Data to process ::
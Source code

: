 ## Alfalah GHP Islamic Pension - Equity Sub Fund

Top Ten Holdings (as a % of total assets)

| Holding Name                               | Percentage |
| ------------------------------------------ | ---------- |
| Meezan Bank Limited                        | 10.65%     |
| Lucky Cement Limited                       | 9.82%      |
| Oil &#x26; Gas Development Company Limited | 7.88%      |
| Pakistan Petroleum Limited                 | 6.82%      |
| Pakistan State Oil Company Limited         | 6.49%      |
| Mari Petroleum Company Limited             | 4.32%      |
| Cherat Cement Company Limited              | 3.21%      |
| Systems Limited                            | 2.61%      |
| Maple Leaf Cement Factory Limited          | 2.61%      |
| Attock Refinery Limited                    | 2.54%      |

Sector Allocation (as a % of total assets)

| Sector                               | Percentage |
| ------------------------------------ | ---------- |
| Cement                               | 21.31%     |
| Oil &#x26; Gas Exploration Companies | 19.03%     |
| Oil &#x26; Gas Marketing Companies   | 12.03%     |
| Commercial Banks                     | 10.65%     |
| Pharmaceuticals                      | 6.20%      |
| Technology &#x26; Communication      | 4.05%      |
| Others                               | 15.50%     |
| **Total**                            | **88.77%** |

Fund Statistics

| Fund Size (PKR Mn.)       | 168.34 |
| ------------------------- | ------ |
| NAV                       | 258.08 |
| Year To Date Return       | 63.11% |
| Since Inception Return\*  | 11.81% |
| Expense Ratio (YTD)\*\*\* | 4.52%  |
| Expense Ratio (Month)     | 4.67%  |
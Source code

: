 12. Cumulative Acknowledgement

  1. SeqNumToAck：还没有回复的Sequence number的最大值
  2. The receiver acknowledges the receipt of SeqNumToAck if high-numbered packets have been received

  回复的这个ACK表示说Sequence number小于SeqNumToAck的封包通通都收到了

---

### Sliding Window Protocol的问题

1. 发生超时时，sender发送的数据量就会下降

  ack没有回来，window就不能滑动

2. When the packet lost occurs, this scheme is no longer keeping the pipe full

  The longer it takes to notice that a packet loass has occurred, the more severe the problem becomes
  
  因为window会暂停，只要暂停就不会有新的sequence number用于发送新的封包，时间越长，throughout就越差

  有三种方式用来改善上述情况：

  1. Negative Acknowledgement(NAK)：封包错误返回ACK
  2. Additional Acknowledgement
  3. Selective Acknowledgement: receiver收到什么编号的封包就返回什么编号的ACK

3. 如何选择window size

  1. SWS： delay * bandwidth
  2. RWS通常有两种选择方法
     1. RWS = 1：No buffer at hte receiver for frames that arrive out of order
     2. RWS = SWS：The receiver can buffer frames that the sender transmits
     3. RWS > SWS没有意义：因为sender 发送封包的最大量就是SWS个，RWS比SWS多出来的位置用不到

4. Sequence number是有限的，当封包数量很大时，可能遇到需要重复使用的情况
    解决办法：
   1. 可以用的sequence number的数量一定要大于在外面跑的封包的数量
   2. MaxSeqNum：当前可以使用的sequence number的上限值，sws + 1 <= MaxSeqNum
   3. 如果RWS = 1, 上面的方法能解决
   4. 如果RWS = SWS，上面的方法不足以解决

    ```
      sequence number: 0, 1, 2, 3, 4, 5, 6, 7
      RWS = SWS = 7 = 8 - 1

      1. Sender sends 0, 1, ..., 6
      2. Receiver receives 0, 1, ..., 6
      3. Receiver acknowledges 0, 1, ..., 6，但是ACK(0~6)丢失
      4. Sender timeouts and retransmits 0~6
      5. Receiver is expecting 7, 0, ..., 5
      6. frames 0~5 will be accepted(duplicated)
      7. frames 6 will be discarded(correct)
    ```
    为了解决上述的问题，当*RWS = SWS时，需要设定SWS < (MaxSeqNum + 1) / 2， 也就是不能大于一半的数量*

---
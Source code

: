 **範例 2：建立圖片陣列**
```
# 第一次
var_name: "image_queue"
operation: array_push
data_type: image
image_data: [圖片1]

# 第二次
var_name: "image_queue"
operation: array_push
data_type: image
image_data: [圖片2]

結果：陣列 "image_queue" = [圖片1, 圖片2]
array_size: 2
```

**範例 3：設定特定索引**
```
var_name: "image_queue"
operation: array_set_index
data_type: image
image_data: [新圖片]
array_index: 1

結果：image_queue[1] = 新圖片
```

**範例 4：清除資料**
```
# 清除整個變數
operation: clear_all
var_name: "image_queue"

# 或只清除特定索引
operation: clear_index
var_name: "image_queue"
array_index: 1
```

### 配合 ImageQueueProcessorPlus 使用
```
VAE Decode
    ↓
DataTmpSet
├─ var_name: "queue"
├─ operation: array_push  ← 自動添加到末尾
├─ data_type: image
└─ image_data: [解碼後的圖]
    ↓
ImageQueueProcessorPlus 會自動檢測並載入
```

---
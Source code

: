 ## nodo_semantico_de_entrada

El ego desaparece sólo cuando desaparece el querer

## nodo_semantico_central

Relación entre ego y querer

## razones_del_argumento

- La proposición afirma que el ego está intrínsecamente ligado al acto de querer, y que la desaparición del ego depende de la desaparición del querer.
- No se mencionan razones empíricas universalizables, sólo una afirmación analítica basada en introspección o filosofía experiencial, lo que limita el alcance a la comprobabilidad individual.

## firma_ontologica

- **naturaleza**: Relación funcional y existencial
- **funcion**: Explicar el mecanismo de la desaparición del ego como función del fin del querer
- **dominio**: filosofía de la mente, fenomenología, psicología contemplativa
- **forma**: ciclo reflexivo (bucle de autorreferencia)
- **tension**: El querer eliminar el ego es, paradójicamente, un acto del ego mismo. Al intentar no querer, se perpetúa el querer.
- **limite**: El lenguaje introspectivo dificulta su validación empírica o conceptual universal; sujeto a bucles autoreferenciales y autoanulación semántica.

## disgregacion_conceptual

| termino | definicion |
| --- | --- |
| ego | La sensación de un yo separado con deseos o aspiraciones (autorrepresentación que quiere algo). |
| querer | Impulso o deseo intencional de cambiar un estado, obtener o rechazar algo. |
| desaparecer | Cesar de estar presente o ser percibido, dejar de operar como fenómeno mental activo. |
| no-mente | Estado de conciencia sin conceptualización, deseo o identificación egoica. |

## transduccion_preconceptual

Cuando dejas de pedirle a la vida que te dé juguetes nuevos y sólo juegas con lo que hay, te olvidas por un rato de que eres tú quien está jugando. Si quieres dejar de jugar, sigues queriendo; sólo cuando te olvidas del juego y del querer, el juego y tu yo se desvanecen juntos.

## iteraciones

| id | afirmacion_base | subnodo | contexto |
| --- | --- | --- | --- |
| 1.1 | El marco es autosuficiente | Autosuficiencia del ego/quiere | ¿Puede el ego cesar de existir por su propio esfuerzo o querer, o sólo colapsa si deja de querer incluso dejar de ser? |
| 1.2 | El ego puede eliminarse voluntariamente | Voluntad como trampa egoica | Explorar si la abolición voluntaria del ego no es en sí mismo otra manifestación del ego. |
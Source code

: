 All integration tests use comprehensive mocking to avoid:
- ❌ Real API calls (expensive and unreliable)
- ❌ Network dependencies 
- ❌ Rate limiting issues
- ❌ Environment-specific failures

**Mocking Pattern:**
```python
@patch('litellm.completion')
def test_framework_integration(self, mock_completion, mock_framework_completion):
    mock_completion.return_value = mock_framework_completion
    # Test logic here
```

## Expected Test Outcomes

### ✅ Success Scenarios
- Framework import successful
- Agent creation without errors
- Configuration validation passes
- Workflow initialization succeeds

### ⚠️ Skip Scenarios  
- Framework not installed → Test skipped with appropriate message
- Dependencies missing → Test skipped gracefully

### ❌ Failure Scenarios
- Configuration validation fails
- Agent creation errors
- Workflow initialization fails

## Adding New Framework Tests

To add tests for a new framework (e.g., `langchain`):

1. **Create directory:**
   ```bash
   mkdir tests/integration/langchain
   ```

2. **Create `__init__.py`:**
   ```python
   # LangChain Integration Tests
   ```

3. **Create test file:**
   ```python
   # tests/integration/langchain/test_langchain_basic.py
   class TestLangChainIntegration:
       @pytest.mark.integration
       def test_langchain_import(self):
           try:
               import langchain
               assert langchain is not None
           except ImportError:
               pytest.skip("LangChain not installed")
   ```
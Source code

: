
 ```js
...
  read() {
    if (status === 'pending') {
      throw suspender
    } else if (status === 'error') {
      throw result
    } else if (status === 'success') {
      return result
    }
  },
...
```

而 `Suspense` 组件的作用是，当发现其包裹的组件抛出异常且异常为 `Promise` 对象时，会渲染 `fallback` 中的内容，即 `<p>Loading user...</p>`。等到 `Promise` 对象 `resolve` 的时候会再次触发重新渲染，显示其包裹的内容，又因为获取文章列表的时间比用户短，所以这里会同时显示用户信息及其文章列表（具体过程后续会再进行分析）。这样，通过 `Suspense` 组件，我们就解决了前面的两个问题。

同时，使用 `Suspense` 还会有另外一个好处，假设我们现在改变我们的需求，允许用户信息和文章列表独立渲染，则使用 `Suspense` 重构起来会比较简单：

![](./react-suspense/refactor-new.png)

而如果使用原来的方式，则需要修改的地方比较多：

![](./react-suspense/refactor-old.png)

What you need to do :: Start at the first line of the entries above. Set down each line exactly through the one with "Gas Marketing Companies", and stop there.

Answer space ::
Source code

: ## Alfalah GHP Islamic Pension - Equity Sub Fund

Top Ten Holdings (as a % of total assets)

| Holding Name                               | Percentage |
| ------------------------------------------ | ---------- |
| Meezan Bank Limited                        | 10.65%     |
| Lucky Cement Limited                       | 9.82%      |
| Oil &#x26; Gas Development Company Limited | 7.88%      |
| Pakistan Petroleum Limited                 | 6.82%      |
| Pakistan State Oil Company Limited         | 6.49%      |
| Mari Petroleum Company Limited             | 4.32%      |
| Cherat Cement Company Limited              | 3.21%      |
| Systems Limited                            | 2.61%      |
| Maple Leaf Cement Factory Limited          | 2.61%      |
| Attock Refinery Limited                    | 2.54%      |

Sector Allocation (as a % of total assets)

| Sector                               | Percentage |
| ------------------------------------ | ---------- |
| Cement                               | 21.31%     |
| Oil &#x26; Gas Exploration Companies | 19.03%     |
| Oil &#x26; Gas Marketing Companies   | 12.03%     |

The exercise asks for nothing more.